27.f. 11/28達成。内容のタイミングにより3/18掲載。


どうぞ本編30と100記事達成記念と併せてお楽しみください。





 暇つぶしに虫を数えていた。

 生ゴミの山の近くの廃屋の傍で、ゴミの周りを飛び回る蜂と蝿の数を十二、十三、十四……ひたすら数えながら待っていた。一人の時でも食べ物を探していろ、と言いつけられたのに、三十分もしない内にリーデンは飽きてしまっていた。

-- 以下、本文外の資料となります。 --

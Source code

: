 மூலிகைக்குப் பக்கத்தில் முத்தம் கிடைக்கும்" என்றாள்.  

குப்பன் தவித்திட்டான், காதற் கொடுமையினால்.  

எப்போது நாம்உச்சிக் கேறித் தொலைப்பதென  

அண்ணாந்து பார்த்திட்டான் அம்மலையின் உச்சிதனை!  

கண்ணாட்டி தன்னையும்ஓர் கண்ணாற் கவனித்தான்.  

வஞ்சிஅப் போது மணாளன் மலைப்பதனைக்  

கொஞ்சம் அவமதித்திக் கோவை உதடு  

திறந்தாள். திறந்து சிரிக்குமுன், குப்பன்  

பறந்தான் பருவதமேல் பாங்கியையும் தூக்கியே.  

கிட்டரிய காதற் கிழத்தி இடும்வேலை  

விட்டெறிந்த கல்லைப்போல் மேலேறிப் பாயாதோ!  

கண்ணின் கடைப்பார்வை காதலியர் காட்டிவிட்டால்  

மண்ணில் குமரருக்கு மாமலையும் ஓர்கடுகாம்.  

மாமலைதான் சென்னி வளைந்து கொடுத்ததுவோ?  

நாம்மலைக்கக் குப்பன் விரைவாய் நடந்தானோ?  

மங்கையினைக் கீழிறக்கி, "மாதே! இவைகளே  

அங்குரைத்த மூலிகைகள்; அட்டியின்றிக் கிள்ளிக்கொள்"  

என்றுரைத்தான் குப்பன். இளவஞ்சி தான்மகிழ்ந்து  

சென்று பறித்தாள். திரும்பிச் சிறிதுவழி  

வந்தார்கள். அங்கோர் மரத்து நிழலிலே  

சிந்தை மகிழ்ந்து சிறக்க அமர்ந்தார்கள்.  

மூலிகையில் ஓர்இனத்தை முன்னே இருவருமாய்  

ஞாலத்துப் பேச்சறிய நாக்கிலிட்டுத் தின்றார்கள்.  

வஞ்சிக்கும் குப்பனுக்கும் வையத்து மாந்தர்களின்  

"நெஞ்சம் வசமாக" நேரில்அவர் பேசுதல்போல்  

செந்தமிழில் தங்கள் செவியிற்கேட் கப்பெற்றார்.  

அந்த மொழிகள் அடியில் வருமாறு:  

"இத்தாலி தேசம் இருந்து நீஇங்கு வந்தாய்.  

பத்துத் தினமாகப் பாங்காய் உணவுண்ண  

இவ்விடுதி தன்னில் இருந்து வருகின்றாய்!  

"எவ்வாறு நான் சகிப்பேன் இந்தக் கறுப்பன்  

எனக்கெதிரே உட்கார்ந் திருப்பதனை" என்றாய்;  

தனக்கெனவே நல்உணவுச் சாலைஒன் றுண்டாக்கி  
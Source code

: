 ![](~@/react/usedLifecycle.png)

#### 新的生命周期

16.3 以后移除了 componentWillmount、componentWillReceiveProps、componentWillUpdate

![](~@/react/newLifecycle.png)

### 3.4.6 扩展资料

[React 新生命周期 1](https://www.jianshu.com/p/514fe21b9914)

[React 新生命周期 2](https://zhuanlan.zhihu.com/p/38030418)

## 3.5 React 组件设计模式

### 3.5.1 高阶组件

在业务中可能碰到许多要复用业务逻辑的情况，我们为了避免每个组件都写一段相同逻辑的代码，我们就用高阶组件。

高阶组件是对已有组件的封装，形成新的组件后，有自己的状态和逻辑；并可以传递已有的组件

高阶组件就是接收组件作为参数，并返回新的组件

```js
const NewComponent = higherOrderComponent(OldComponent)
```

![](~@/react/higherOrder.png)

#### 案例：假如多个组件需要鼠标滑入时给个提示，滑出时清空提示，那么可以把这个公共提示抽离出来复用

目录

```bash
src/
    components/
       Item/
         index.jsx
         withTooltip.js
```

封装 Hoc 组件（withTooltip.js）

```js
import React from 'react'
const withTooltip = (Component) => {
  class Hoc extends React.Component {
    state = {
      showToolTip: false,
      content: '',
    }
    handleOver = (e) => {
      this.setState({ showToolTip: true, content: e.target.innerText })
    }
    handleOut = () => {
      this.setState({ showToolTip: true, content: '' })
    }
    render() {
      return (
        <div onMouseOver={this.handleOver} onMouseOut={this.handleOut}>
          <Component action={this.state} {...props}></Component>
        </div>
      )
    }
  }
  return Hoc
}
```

 一人での活動は心細い。何もしないで待っている方が何故か気分が落ち着く。

 ふと耳に届いた物音に、リーデンは顔を上げた。すると待ち人――漆黒の髪と濃い肌色が特徴的な十歳以下の少年――の姿が目に入った。

「にいちゃ、おかえり!」

「ただいま」

 兄は口のみを動かして短い返事を呟いた。

「にいちゃ、おなかすいた」

 早速リーデンは空腹を訴えることに移った。

「知ってる」

 懐から黒い石でできたナイフを取り出し、兄は手に持っていた何かに当てた。

 棒きれが突き刺さった丸い何かだ。リーデンは好奇心に駆られて近寄った。それは、茶色い、ぬちゃっとしたモノに覆われたリンゴっぽい何かに見えた。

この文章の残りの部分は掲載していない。